The aim of the present study was to carry out molecular epidemiological investigation on enterotoxigenic Escherichia coli (ETEC) K99 and Salmonella spp. in diarrheic neonatal calves. Fecal samples were obtained from 220 diarrheic calves at 9 farms related to four governorates in central and northern Egypt. E. coli and Salmonella spp. isolates were examined for E. coli K99 and Salmonella spp. using PCR. ETEC K99 was recovered from 20 (10.36 %) out of 193 isolates, whereas Salmonella spp. was recovered from nine calves (4.09%).
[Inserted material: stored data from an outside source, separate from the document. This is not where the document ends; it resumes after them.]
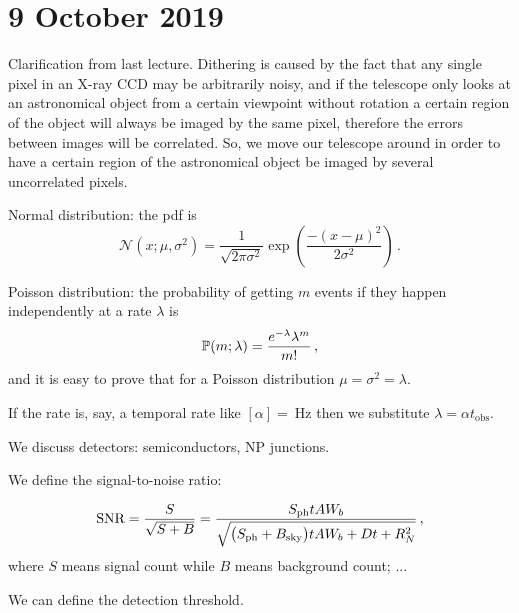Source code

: \documentclass[main.tex]{subfiles}
\begin{document}
\section*{9 October 2019}

Clarification from last lecture.
Dithering is caused by the fact that any single pixel in an X-ray CCD may be arbitrarily noisy, and if the telescope only looks at an astronomical object from a certain viewpoint without rotation a certain region of the object will always be imaged by the same pixel, therefore the errors between images will be correlated.
So, we move our telescope around in order to have a certain region of the astronomical object be imaged by several uncorrelated pixels.

Normal distribution: the pdf is
%
\begin{equation}
  \mathcal N (x; \mu, \sigma^2) = \frac{1}{\sqrt{2 \pi \sigma^2}} \exp(\frac{-(x-\mu)^2}{2\sigma^2} ) \,.
\end{equation}

Poisson distribution: the probability of getting \(m\) events if they happen independently at a rate \(\lambda\) is
%
\begin{equation}
\P (m ; \lambda) = \frac{e^{-\lambda} \lambda^m}{m!} \,,
\end{equation}
%
and it is easy to prove that for a Poisson distribution \(\mu = \sigma^2 = \lambda\).

If the rate is, say, a temporal rate like \([\alpha] = \SI{}{\hertz}\) then we substitute \(\lambda = \alpha t_{\text{obs}}\).

We discuss detectors: semiconductors, NP junctions.

We define the signal-to-noise ratio:

\begin{equation}
	\text{SNR} = \frac{S}{\sqrt{S + B}}
	= \frac{S_{\text{ph}} t A W_b}{\sqrt{\qty(S_{\text{ph}} + B_\text{sky})tAW_b + Dt + R^2_N } }\,,
\end{equation}
%
where $S$ means signal count while $B$ means background count; ...

We can define the detection threshold.
\end{document}
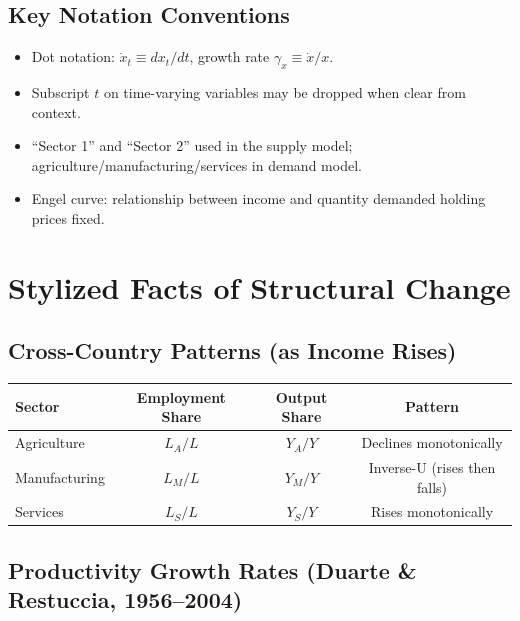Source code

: \documentclass[a4paper,11pt]{article}
\newcommand{\LA}{L_A}
\newcommand{\LM}{L_M}
\newcommand{\LS}{L_S}
\newcommand{\YA}{Y_A}
\newcommand{\YM}{Y_M}
\newcommand{\YS}{Y_S}
\begin{document}
\subsection*{Key Notation Conventions}
\begin{itemize}[nosep]
    \item Dot notation: $\dot{x}_t \equiv dx_t/dt$, growth rate $\gamma_x \equiv \dot{x}/x$.
    \item Subscript $t$ on time-varying variables may be dropped when clear from context.
    \item ``Sector 1'' and ``Sector 2'' used in the supply model; agriculture/manufacturing/services in demand model.
    \item Engel curve: relationship between income and quantity demanded holding prices fixed.
\end{itemize}

\clearpage

\section{Stylized Facts of Structural Change}

\subsection*{Cross-Country Patterns (as Income Rises)}

\begin{center}
\begin{tabular}{lccc}
\toprule
\textbf{Sector} & \textbf{Employment Share} & \textbf{Output Share} & \textbf{Pattern} \\
\midrule
Agriculture & $\LA/L$ & $\YA/Y$ & Declines monotonically \\
Manufacturing & $\LM/L$ & $\YM/Y$ & Inverse-U (rises then falls) \\
Services & $\LS/L$ & $\YS/Y$ & Rises monotonically \\
\bottomrule
\end{tabular}
\end{center}

\subsection*{Productivity Growth Rates (Duarte \& Restuccia, 1956--2004)}
\end{document}
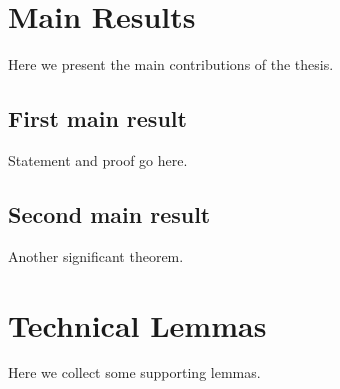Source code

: \documentclass[12pt,reqno]{amsbook}
\theoremstyle{definition}
\begin{document}
\chapter{Main Results}
Here we present the main contributions of the thesis.

\section{First main result}
Statement and proof go here.

\section{Second main result}
Another significant theorem.

\appendix
\chapter{Technical Lemmas}
Here we collect some supporting lemmas.

\end{document}
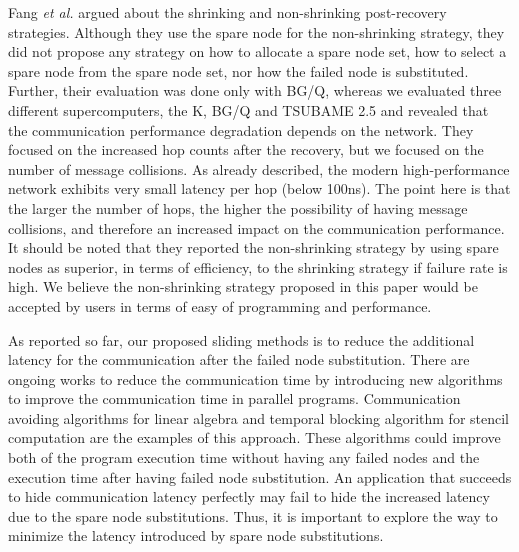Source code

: \documentclass[Afour,times,sageh]{sagej}
\begin{document}
Fang {\it et al.} argued about the shrinking and
non-shrinking post-recovery strategies. Although they use the spare
node for the non-shrinking strategy, they did not propose any
strategy on how to allocate a spare node set, how to select a spare node from
the spare node set, nor how the failed node is substituted. Further,
their evaluation was done only with BG/Q, whereas we evaluated three
different supercomputers, the K, BG/Q and TSUBAME 2.5 and revealed
that the communication performance degradation depends on
the network. They focused on the increased hop counts after the
recovery,  but we focused on the number of message collisions. As
already described, the modern high-performance network
exhibits very small latency per hop (below 100ns). The point here is
that the larger the number of hops, the higher the possibility of
having message collisions, and therefore an increased impact on
the communication performance. It should be noted that they reported
the non-shrinking strategy by using spare nodes as superior, in terms
of efficiency, to the shrinking strategy if failure rate is high. We
believe the non-shrinking strategy proposed in this paper would be
accepted by users in terms of easy of programming and performance.

As reported so far, our proposed sliding methods is to reduce the
additional latency for the communication after the failed node
substitution. There are ongoing works to reduce the communication
time by introducing new algorithms to improve the communication time
in parallel programs. Communication avoiding
algorithms\citep{Demmel:2012:CPS:2340316.2340324} for linear algebra
and temporal blocking algorithm for stencil
computation\citep{MURANUSHI20151303} are the examples of this
approach.  
These algorithms could improve both of the program execution time
without  having any failed nodes and the execution time after having
failed node  substitution. An application that succeeds to hide
communication latency perfectly may fail to hide the increased
latency due to the spare node substitutions. Thus, it is important
to explore the way to minimize the latency introduced by spare node
substitutions. 
\end{document}
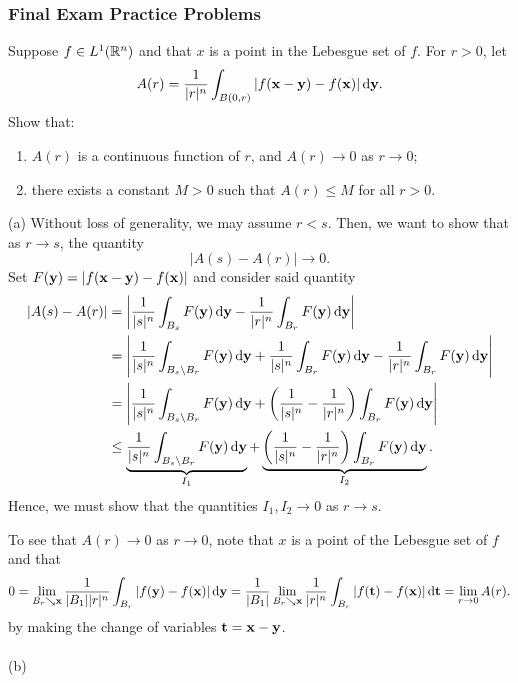 \subsubsection{Final Exam Practice Problems}
\setcounter{exercise}{0}
\setcounter{equation}{0}

\begin{problem}
Suppose $f\in L^1(\mathbb{R}^n)$ and that $x$ is a point in the Lebesgue set of
$f$. For $r>0$, let
\[
A(r)=\frac{1}{|r|^n}\int_{B(0,r)}|f(\mathbf{x}-\mathbf{y})-f(\mathbf{x})|\mathop{}\!\mathrm{d}\mathbf{y}.
\]
Show that:
\begin{enumerate}[label=(\alph*),noitemsep]
\item $A(r)$ is a continuous function of $r$, and $A(r)\to 0$ as $r\to 0$;
\item there exists a constant $M>0$ such that $A(r)\leq M$ for all $r>0$.
\end{enumerate}
\end{problem}
\begin{solution}
(a) Without loss of generality, we may assume $r<s$. Then, we want to show
that as $r\to s$, the quantity
\[
|A(s)-A(r)|\longrightarrow 0.
\]
Set $F(\mathbf{y})= |f(\mathbf{x}-\mathbf{y})-f(\mathbf{x})|$ and consider said quantity
\begin{align*}
|A(s)-A(r)|
&=\left|
\frac{1}{|s|^n}\int_{B_s}F(\bfy)\diff\bfy
-
\frac{1}{|r|^n}\int_{B_r}F(\bfy)\diff\bfy
\right|\\
&=\left|
\frac{1}{|s|^n}\int_{B_s\setminus B_r}F(\bfy)\diff\bfy+
\frac{1}{|s|^n}\int_{B_r}F(\bfy)\diff\bfy-
\frac{1}{|r|^n}\int_{B_r}F(\bfy)\diff\bfy
\right|\\
&=\left|
\frac{1}{|s|^n}\int_{B_s\setminus B_r}F(\bfy)\diff\bfy
+\left(\frac{1}{|s|^n}-\frac{1}{|r|^n}\right)\int_{B_r}F(\bfy)\diff\bfy
\right|\\
&\leq
\underbrace{\frac{1}{|s|^n}\int_{B_s\setminus B_r}F(\bfy)\diff\bfy}_{I_1}
+\underbrace{\left(\frac{1}{|s|^n}-\frac{1}{|r|^n}\right)\int_{B_r}F(\bfy)\diff\bfy}_{I_2}.
\end{align*}
Hence, we must show that the quantities $I_1,I_2\to 0$ as $r\to s$.

To see that $A(r)\to 0$ as $r\to 0$, note that $x$ is a point of the
Lebesgue set of $f$ and that
\[
0=\lim_{B_r\searrow\mathbf{x}}\frac{1}{|B_1||r|^n}\int_{B_r}|f(\mathbf{y})-f(\mathbf{x})|\mathop{}\!\mathrm{d}\mathbf{y}=\frac{1}{|B_1|}\lim_{B_r\searrow\mathbf{x}}\frac{1}{|r|^n}\int_{B_r}|f(\mathbf{t})-f(\mathbf{x})|\mathop{}\!\mathrm{d}\mathbf{t}=\lim_{r\to
0}A(r).
\]
by making the change of variables $\mathbf{t}=\mathbf{x}-\mathbf{y}$.
\\\\
(b)
\end{solution}

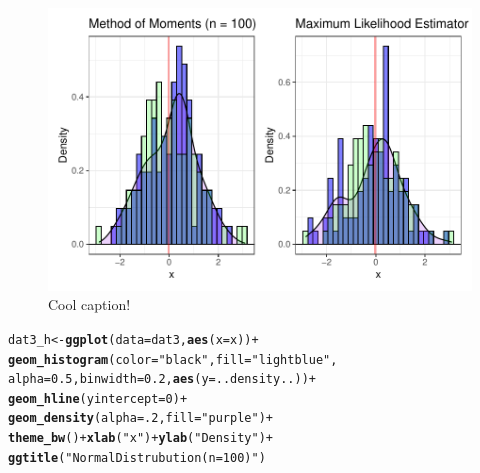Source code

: \documentclass{article}\usepackage[]{graphicx}\usepackage[]{color}
\makeatletter
\def\maxwidth{ %
  \ifdim\Gin@nat@width>\linewidth
    \linewidth
  \else
    \Gin@nat@width
  \fi
}
\newcommand{\hlnum}[1]{\textcolor[rgb]{0.686,0.059,0.569}{#1}}%
\newcommand{\hlstr}[1]{\textcolor[rgb]{0.192,0.494,0.8}{#1}}%
\newcommand{\hlopt}[1]{\textcolor[rgb]{0,0,0}{#1}}%
\newcommand{\hlstd}[1]{\textcolor[rgb]{0.345,0.345,0.345}{#1}}%
\newcommand{\hlkwb}[1]{\textcolor[rgb]{0.69,0.353,0.396}{#1}}%
\newcommand{\hlkwc}[1]{\textcolor[rgb]{0.333,0.667,0.333}{#1}}%
\newcommand{\hlkwd}[1]{\textcolor[rgb]{0.737,0.353,0.396}{\textbf{#1}}}%
\newenvironment{kframe}{%
 \def\at@end@of@kframe{}%
 \ifinner\ifhmode%
  \def\at@end@of@kframe{\end{minipage}}%
  \begin{minipage}{\columnwidth}%
 \fi\fi%
 \def\FrameCommand##1{\hskip\@totalleftmargin \hskip-\fboxsep
 \colorbox{shadecolor}{##1}\hskip-\fboxsep
     \hskip-\linewidth \hskip-\@totalleftmargin \hskip\columnwidth}%
 \MakeFramed {\advance\hsize-\width
   \@totalleftmargin\z@ \linewidth\hsize
   \@setminipage}}%
 {\par\unskip\endMakeFramed%
 \at@end@of@kframe}
\newenvironment{knitrout}{}{} %
\makeatother
\begin{document}
\begin{enumerate}
\begin{enumerate}
  \begin{figure}[H]
\begin{center}
\begin{knitrout}
\color{fgcolor}
\includegraphics[width=\maxwidth]{figure/unnamed-chunk-37-1} 
\end{knitrout}
	\caption{Cool caption!}
\label{p2plot5} %
\end{center}
\end{figure}
  
\begin{knitrout}
\color{fgcolor}\begin{kframe}
\begin{alltt}
\hlstd{dat3_h} \hlkwb{<-} \hlkwd{ggplot}\hlstd{(}\hlkwc{data}\hlstd{=dat3,} \hlkwd{aes}\hlstd{(}\hlkwc{x}\hlstd{=x))}\hlopt{+}
  \hlkwd{geom_histogram}\hlstd{(}\hlkwc{color}\hlstd{=}\hlstr{"black"}\hlstd{,} \hlkwc{fill} \hlstd{=} \hlstr{"lightblue"}\hlstd{,}
                 \hlkwc{alpha} \hlstd{=} \hlnum{0.5}\hlstd{,} \hlkwc{binwidth} \hlstd{=} \hlnum{0.2}\hlstd{,} \hlkwd{aes}\hlstd{(}\hlkwc{y}\hlstd{=..density..))}\hlopt{+}
  \hlkwd{geom_hline}\hlstd{(}\hlkwc{yintercept}\hlstd{=}\hlnum{0}\hlstd{)}\hlopt{+}
  \hlkwd{geom_density}\hlstd{(}\hlkwc{alpha}\hlstd{=}\hlnum{.2}\hlstd{,} \hlkwc{fill}\hlstd{=}\hlstr{"purple"}\hlstd{)} \hlopt{+}
  \hlkwd{theme_bw}\hlstd{()}\hlopt{+} \hlkwd{xlab}\hlstd{(}\hlstr{"x"}\hlstd{)}\hlopt{+} \hlkwd{ylab}\hlstd{(}\hlstr{"Density"}\hlstd{)}\hlopt{+}
  \hlkwd{ggtitle}\hlstd{(}\hlstr{"Normal Distrubution (n = 100)"}\hlstd{)}


\end{alltt}
\end{kframe}
\end{knitrout}
\end{enumerate}
\end{enumerate}
\end{document}
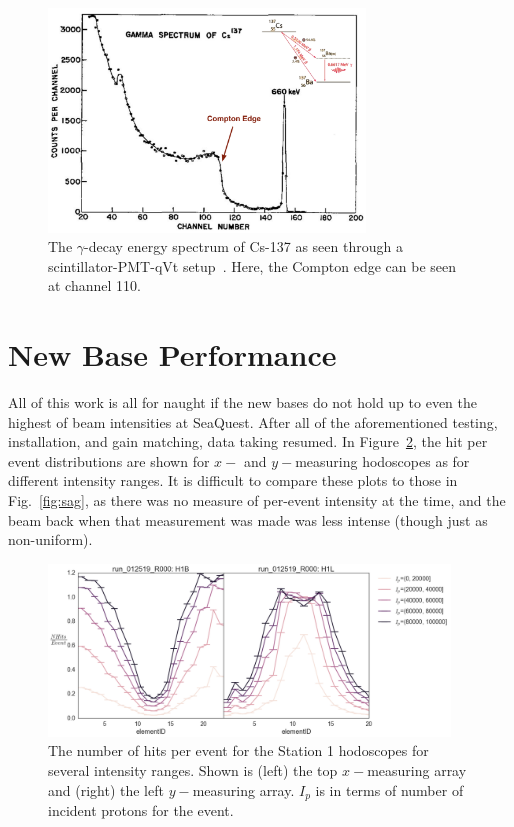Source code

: \begin{figure}
	\centerline{
		\mbox{\includegraphics[width=0.75\textwidth]{figures/pmtupgrade/cs-137.pdf}}
	}
	\caption{The $\gamma$-decay energy spectrum of Cs-137 as seen through a scintillator-PMT-qVt setup~\cite{Webb_Williams_1963}. Here, the Compton edge can be seen at channel 110.}
	\label{fig:cs-137}
\end{figure}

\section{New Base Performance}

All of this work is all for naught if the new bases do not hold up to even the highest of beam intensities at SeaQuest. After all of the aforementioned testing, installation, and gain matching, data taking resumed. In Figure~\ref{fig:pmt-high-int}, the hit per event distributions are shown for $x-$ and $y-$measuring hodoscopes as for different intensity ranges. It is difficult to compare these plots to those in Fig.~\ref{fig:sag}, as there was no measure of per-event intensity at the time, and the beam back when that measurement was made was less intense (though just as non-uniform). 
\begin{figure}
	\centering
	\includegraphics[width=0.95\textwidth]{figures/pmtupgrade/final_pmt_dist_vs_int.png}
	\caption{The number of hits per event for the Station 1 hodoscopes for several intensity ranges. Shown is (left) the top $x-$measuring array and (right) the left $y-$measuring array. $I_p$ is in terms of number of incident protons for the event.}
	\label{fig:pmt-high-int}
\end{figure}

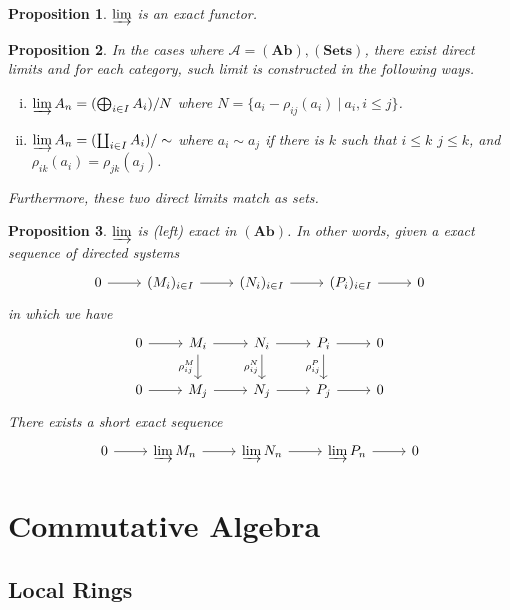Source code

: \documentclass{article}
\newtheorem{proposition}{Proposition}[section]
\numberwithin{equation}{section}
\begin{document}
\begin{proposition}
\label{direct_limit_exact_functor}
$\varinjlim$ is an exact functor.
\end{proposition}

\begin{proposition}
In the cases where $\mathcal{A}=(\mathbf{Ab}),(\mathbf{Sets})$, there exist direct limits and for each category, such limit is constructed in the following ways.
\begin{enumerate}[i).]
\item $\varinjlim A_n = (\bigoplus_{i\in I}A_i)/N$ where $N=\{a_i-\rho_{ij}(a_i)\:|\:a_i,i\leq j\}$.
\item $\varinjlim A_n = (\coprod_{i\in I}A_i)/\sim$ where $a_i\sim a_j$ if there is $k$ such that $i\leq k$ $j\leq k$, and $\rho_{ik}(a_i)=\rho_{jk}(a_j)$.
\end{enumerate}
Furthermore, these two direct limits match as sets.
\end{proposition}

\begin{proposition}
$\varinjlim$ is (left) exact in $(\mathbf{Ab})$. In other words, 
given a exact sequence of directed systems 
\[
\begin{tikzcd}
0 \arrow[r] & (M_i)_{i\in I} \arrow[r] & (N_i)_{i\in I} \arrow[r] & (P_i)_{i\in I} \arrow[r] & 0
\end{tikzcd}
\]
in which we have
\[
\begin{tikzcd}
0 \arrow[r] & M_i \arrow[r] \arrow[d, "\rho^M_{ij}"'] & N_i \arrow[r] \arrow[d, "\rho^N_{ij}"'] & P_i \arrow[r] \arrow[d, "\rho^P_{ij}"'] & 0 \\
0 \arrow[r] & M_j \arrow[r]                           & N_j \arrow[r]                           & P_j \arrow[r]                           & 0
\end{tikzcd}
\]
There exists a short exact sequence 
\[
\begin{tikzcd}
0 \arrow[r] & \varinjlim M_n \arrow[r] & \varinjlim N_n \arrow[r] & \varinjlim P_n \arrow[r] & 0
\end{tikzcd}
\]
\end{proposition}

\section{Commutative Algebra}

\subsection{Local Rings}
\end{document}
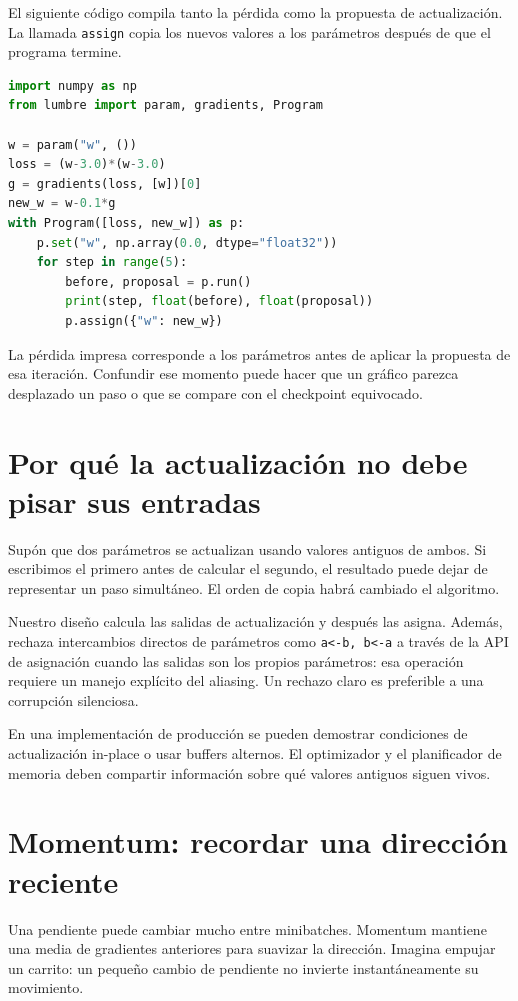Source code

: \documentclass[12pt,a4paper,oneside]{report}
\begin{document}
El siguiente código compila tanto la pérdida como la propuesta de actualización. La llamada \texttt{assign} copia los nuevos valores a los parámetros después de que el programa termine.

\begin{lstlisting}[language=Python]
import numpy as np
from lumbre import param, gradients, Program

w = param("w", ())
loss = (w-3.0)*(w-3.0)
g = gradients(loss, [w])[0]
new_w = w-0.1*g
with Program([loss, new_w]) as p:
    p.set("w", np.array(0.0, dtype="float32"))
    for step in range(5):
        before, proposal = p.run()
        print(step, float(before), float(proposal))
        p.assign({"w": new_w})
\end{lstlisting}
La pérdida impresa corresponde a los parámetros antes de aplicar la propuesta de esa iteración. Confundir ese momento puede hacer que un gráfico parezca desplazado un paso o que se compare con el checkpoint equivocado.

\section{Por qué la actualización no debe pisar sus entradas}
Supón que dos parámetros se actualizan usando valores antiguos de ambos. Si escribimos el primero antes de calcular el segundo, el resultado puede dejar de representar un paso simultáneo. El orden de copia habrá cambiado el algoritmo.

Nuestro diseño calcula las salidas de actualización y después las asigna. Además, rechaza intercambios directos de parámetros como \texttt{a<-b, b<-a} a través de la API de asignación cuando las salidas son los propios parámetros: esa operación requiere un manejo explícito del aliasing. Un rechazo claro es preferible a una corrupción silenciosa.

En una implementación de producción se pueden demostrar condiciones de actualización in-place o usar buffers alternos. El optimizador y el planificador de memoria deben compartir información sobre qué valores antiguos siguen vivos.

\section{Momentum: recordar una dirección reciente}
Una pendiente puede cambiar mucho entre minibatches. Momentum mantiene una media de gradientes anteriores para suavizar la dirección. Imagina empujar un carrito: un pequeño cambio de pendiente no invierte instantáneamente su movimiento.
\end{document}
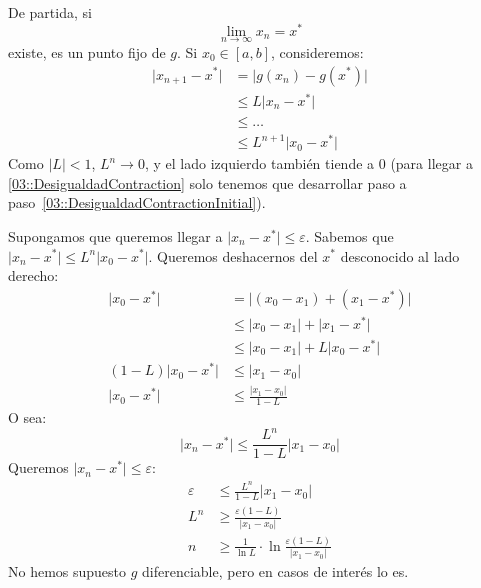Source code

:   De partida,
  si
  \begin{equation*}
    \lim_{n\rightarrow \infty} x_n
      = x^*
  \end{equation*}
  existe,
  es un punto fijo de \(g\).
  Si \(x_0 \in [a, b]\),
  consideremos:
  \begin{align}
    \lvert x_{n+1} - x^* \rvert
      &= \lvert g(x_n) - g(x^*) \rvert \\
      &\le L \lvert x_n - x^* \rvert
           \label{03::DesigualdadContractionInitial} \\
      &\le \ldots \\
      &\le L^{n+1} \lvert x_0 - x^* \rvert
           \label{03::DesigualdadContraction}
  \end{align}
  Como \(\lvert L \rvert < 1\),
  \(L^n \to 0\),
  y el lado izquierdo también tiende a \num{0}
  (para llegar a \eqref{03::DesigualdadContraction}
   solo tenemos que desarrollar
   paso a paso~\eqref{03::DesigualdadContractionInitial}).

  Supongamos que queremos llegar a \(\lvert x_n-x^* \rvert\le \varepsilon\).
  Sabemos que \(\lvert x_n - x^* \rvert \le L^{n} \lvert x_0 - x^* \rvert\).
  Queremos deshacernos del \(x^*\) desconocido al lado derecho:
  \begin{align*}
    \lvert x_0 - x^* \rvert
      &=   \lvert (x_0-x_1) + (x_1-x^*) \rvert \\
      &\le \lvert x_0 - x_1 \rvert + \lvert x_1 - x^* \rvert \\
      &\le \lvert x_0 - x_1 \rvert +L \lvert x_0 - x^* \rvert \\
    (1 - L) \lvert x_0 - x^* \rvert
      &\le \lvert x_1 - x_0 \rvert \\
    \lvert x_0 - x^* \rvert
      &\le \frac{\lvert x_1-x_0 \rvert}{1 - L}
  \end{align*}
  O sea:
  \begin{equation}
    \lvert x_n - x^* \rvert
      \le \frac{L^n}{1 - L} \lvert x_1 - x_0 \rvert
  \end{equation}
  Queremos \(\lvert x_n - x^* \rvert \le \varepsilon\):
  \begin{align*}
    \varepsilon
      &\le \frac{L^n}{1 - L} \lvert x_1 - x_0 \rvert \\
    L^n
      &\ge \frac{\varepsilon(1 - L)}{\lvert x_1 - x_0 \rvert} \\
    n
      &\ge \frac{1}{\ln L}
              \cdot \ln \frac{\varepsilon(1 - L)}{\lvert x_1 - x_0 \rvert}
  \end{align*}
  No hemos supuesto \(g\) diferenciable,
  pero en casos de interés lo es.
Multivariable logistic regression was used to evaluate the risk factors associated with both infections. ETEC K99 was significantly affected by age (P<0.01; OR: 1.812; CI 95%: 0.566-1.769), colostrum feeding practice (P<0.01; OR: 5.525; CI 95%: 2.025-15.076), rotavirus infection (P<0.001; OR: 2.220; CI 95%: 0.273-1.251), vaccination of pregnant dams with combined vaccine against rotavirus, coronavirus and E. coli (K99) (P<0.001; OR: 4.753; CI 95%: 2.124-10.641), and vitamin E and selenium administration to the pregnant dam (P<0.01; OR: 3.933; CI 95%: 0.703-1.248). Infection with Salmonella spp. was found to be significantly affected by the animal age (P<0.05; OR: 0.376; CI 95%: 0.511-1.369), Hygiene (P<0.05; OR: 0.628; CI 95%: 1.729-5.612), and region (P<0. 01; OR: 0.970; CI 95%: 0.841-1.624). The results of the present study indicate the importance of PCR as rapid, effective and reliable tool for screening of ETEC and Salmonella spp. when confronted with cases of undifferentiated calf diarrhea. Moreover, identification of the risk factors associated with the spreading of bacteria causing diarrhea may be helpful for construction of suitable methods for prevention and control.